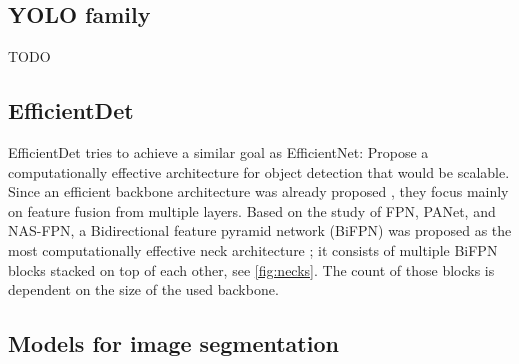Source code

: \subsection{YOLO family}
TODO

\subsection{EfficientDet}
EfficientDet tries to achieve a similar goal as EfficientNet: Propose a computationally effective architecture for object detection that would be scalable. Since an efficient backbone architecture was already proposed \cite{Tan2019a}, they focus mainly on feature fusion from multiple layers. Based on the study of FPN, PANet, and NAS-FPN, a Bidirectional feature pyramid network (BiFPN) was proposed as the most computationally effective neck architecture \cite{Tan2019}; it consists of multiple BiFPN blocks stacked on top of each other, see \ref{fig:necks}. The count of those blocks is dependent on the size of the used backbone.

\subsection{Models for image segmentation}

----------------

TASK GOAL.
Starting at the line that contains "EfficientDet tries to", retype every line through the end of the records exactly, and nothing else.

SOLUTION FOR THIS TASK.
EfficientDet tries to achieve a similar goal as EfficientNet: Propose a computationally effective architecture for object detection that would be scalable. Since an efficient backbone architecture was already proposed \cite{Tan2019a}, they focus mainly on feature fusion from multiple layers. Based on the study of FPN, PANet, and NAS-FPN, a Bidirectional feature pyramid network (BiFPN) was proposed as the most computationally effective neck architecture \cite{Tan2019}; it consists of multiple BiFPN blocks stacked on top of each other, see \ref{fig:necks}. The count of those blocks is dependent on the size of the used backbone.

\subsection{Models for image segmentation}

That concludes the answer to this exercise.